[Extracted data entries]
########

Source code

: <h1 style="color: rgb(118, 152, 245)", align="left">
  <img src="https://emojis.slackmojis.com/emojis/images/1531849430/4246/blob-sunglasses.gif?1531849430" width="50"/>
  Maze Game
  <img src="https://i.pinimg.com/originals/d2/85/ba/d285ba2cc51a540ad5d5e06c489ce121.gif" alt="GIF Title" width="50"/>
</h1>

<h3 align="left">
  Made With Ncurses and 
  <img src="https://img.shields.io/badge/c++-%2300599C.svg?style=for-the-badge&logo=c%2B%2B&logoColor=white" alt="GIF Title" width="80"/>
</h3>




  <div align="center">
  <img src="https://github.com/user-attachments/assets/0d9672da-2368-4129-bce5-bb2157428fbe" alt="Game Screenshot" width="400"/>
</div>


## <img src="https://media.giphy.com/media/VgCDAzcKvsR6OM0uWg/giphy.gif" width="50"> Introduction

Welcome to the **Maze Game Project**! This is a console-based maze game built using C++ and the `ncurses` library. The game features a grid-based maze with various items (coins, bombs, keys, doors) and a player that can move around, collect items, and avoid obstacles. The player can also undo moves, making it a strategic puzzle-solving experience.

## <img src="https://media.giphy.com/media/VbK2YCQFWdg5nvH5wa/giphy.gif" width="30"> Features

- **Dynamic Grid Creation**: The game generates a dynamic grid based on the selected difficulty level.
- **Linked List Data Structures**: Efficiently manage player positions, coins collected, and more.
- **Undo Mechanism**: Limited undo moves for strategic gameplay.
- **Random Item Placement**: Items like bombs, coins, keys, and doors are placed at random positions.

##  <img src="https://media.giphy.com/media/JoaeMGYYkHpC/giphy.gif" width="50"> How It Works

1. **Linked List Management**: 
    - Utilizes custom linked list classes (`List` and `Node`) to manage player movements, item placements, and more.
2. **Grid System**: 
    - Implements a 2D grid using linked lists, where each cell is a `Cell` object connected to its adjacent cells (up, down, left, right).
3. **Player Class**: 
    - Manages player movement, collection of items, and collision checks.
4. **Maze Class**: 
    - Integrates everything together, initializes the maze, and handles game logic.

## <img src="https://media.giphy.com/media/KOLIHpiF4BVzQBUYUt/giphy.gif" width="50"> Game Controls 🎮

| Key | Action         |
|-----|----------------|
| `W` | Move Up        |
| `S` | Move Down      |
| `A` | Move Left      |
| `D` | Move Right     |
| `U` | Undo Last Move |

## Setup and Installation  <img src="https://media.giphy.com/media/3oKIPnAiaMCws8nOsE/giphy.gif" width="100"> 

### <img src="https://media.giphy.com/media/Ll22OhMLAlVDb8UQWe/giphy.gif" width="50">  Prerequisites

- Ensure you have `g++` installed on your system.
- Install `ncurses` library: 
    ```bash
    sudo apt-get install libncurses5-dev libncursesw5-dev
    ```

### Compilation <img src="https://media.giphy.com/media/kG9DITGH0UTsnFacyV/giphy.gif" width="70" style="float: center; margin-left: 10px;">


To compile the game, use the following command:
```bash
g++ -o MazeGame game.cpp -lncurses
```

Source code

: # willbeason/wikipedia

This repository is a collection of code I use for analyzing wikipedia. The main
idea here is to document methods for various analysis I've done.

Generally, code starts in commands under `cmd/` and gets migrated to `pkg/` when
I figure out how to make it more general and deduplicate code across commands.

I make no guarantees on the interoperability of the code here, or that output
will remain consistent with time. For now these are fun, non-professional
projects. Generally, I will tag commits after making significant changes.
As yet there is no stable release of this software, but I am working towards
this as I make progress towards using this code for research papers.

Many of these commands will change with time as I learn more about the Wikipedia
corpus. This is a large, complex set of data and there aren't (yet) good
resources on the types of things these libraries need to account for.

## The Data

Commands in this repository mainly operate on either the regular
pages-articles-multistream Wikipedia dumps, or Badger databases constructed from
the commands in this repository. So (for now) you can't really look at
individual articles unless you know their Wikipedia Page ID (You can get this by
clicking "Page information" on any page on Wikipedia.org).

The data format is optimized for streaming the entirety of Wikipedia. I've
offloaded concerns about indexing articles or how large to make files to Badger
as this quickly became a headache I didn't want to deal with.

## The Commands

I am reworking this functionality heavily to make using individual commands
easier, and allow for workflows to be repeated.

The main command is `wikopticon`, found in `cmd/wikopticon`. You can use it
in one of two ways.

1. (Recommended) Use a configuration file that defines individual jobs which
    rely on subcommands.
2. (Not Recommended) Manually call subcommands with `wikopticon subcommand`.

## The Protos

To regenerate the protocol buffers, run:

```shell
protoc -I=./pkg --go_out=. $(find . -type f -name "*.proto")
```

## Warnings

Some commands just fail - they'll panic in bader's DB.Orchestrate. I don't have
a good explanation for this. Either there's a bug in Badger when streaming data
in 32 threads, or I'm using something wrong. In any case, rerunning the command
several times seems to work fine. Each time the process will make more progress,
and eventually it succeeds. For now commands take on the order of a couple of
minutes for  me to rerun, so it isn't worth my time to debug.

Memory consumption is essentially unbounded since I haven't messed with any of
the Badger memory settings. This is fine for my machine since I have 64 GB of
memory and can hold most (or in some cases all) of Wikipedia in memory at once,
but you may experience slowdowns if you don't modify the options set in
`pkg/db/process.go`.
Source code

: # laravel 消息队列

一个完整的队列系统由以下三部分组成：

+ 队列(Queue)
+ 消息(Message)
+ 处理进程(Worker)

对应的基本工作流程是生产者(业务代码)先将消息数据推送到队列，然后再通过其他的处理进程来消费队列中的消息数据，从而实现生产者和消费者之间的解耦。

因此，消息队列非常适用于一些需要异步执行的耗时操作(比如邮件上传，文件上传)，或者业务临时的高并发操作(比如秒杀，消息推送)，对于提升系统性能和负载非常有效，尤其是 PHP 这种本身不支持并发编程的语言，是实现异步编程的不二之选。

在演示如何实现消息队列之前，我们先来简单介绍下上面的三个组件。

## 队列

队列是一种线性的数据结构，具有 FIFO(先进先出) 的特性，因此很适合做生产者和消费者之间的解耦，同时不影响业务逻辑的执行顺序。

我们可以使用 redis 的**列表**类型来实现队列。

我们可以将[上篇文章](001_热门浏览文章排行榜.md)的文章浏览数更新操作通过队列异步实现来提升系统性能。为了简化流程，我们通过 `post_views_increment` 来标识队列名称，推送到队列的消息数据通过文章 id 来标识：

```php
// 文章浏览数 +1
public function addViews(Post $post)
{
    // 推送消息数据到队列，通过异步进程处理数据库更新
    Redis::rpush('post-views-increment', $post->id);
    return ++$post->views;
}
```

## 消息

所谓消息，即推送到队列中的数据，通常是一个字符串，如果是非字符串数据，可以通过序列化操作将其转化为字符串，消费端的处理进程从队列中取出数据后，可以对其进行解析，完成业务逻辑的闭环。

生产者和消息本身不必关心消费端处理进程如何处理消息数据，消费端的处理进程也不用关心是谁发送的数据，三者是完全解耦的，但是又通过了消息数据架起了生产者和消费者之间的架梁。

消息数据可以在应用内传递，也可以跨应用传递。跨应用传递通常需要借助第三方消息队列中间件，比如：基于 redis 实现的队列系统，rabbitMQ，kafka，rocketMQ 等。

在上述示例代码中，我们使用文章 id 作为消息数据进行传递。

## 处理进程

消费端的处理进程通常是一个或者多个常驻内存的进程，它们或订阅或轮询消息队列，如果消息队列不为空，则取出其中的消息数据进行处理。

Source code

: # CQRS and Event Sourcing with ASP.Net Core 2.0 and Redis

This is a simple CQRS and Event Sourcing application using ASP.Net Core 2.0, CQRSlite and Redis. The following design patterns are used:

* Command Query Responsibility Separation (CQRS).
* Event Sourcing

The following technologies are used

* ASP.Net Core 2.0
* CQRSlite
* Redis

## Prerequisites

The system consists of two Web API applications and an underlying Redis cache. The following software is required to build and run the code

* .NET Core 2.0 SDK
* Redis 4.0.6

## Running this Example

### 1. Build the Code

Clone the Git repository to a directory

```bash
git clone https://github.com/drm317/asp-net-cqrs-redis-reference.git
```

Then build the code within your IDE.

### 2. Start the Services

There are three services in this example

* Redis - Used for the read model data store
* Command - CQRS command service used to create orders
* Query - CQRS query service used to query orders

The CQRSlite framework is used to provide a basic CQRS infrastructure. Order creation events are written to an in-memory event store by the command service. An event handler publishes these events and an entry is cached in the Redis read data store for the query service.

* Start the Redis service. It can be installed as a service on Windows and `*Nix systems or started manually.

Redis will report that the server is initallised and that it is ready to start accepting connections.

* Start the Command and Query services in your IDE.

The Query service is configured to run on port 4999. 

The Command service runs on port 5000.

########

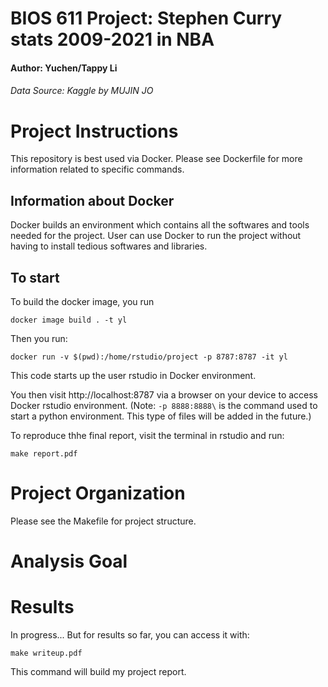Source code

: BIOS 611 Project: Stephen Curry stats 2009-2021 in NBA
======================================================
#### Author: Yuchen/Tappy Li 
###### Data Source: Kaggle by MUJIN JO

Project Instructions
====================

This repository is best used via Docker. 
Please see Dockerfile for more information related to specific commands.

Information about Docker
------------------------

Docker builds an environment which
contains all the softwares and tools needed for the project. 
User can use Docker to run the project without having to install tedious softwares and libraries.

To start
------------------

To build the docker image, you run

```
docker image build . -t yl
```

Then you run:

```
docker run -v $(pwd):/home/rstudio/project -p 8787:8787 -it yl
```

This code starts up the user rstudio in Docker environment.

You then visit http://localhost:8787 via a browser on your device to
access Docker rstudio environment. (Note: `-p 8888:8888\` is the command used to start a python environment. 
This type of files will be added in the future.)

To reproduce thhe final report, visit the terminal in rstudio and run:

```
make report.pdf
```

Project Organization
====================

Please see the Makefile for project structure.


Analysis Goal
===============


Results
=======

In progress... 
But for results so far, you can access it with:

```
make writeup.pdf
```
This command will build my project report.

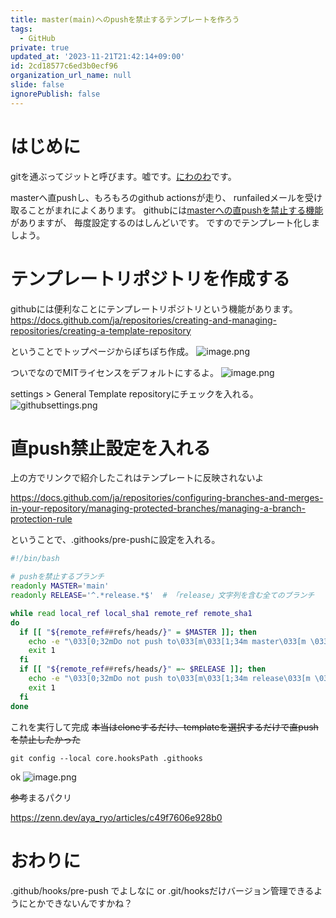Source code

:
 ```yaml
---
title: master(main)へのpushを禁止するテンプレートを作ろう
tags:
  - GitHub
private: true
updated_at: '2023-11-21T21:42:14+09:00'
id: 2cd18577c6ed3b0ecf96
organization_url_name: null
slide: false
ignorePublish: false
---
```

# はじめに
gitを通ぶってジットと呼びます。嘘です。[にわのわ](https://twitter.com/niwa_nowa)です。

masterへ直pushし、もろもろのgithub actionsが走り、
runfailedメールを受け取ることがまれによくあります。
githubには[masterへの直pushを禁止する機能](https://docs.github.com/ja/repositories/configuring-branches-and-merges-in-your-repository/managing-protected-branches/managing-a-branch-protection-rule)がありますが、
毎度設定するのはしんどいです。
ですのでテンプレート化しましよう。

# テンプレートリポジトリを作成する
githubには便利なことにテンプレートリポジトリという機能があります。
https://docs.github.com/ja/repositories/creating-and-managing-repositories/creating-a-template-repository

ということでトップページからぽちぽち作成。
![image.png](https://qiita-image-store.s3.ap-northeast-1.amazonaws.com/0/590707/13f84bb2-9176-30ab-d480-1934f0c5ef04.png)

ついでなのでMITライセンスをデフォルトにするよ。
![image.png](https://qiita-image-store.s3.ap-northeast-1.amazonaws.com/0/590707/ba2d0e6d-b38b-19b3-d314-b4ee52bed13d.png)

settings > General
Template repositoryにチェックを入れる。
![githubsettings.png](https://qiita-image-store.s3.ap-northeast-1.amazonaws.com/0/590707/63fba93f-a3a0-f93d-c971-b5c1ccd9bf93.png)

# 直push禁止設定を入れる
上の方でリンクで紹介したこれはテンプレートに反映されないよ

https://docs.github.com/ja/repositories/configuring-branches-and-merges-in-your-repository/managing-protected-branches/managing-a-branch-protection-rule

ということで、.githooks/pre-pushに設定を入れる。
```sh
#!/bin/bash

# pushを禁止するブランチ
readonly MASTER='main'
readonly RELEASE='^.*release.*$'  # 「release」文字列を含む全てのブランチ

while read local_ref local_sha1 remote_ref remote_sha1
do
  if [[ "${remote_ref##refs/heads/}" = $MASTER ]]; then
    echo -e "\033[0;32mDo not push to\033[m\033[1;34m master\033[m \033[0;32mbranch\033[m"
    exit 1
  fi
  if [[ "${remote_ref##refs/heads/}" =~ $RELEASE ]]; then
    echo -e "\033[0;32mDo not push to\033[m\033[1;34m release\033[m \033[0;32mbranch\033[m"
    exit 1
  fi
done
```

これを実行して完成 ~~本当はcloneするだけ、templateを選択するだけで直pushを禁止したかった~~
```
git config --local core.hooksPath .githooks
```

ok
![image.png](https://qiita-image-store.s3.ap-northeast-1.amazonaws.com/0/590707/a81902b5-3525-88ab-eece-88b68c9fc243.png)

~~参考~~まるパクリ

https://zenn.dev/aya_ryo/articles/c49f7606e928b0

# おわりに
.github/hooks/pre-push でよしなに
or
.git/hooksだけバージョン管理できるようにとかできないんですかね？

########

* Exercise details *
Look through the entries above for the word "libraries". Copy every line where it shows up.

* Output below *
resources on the types of things these libraries need to account for.
User can use Docker to run the project without having to install tedious softwares and libraries.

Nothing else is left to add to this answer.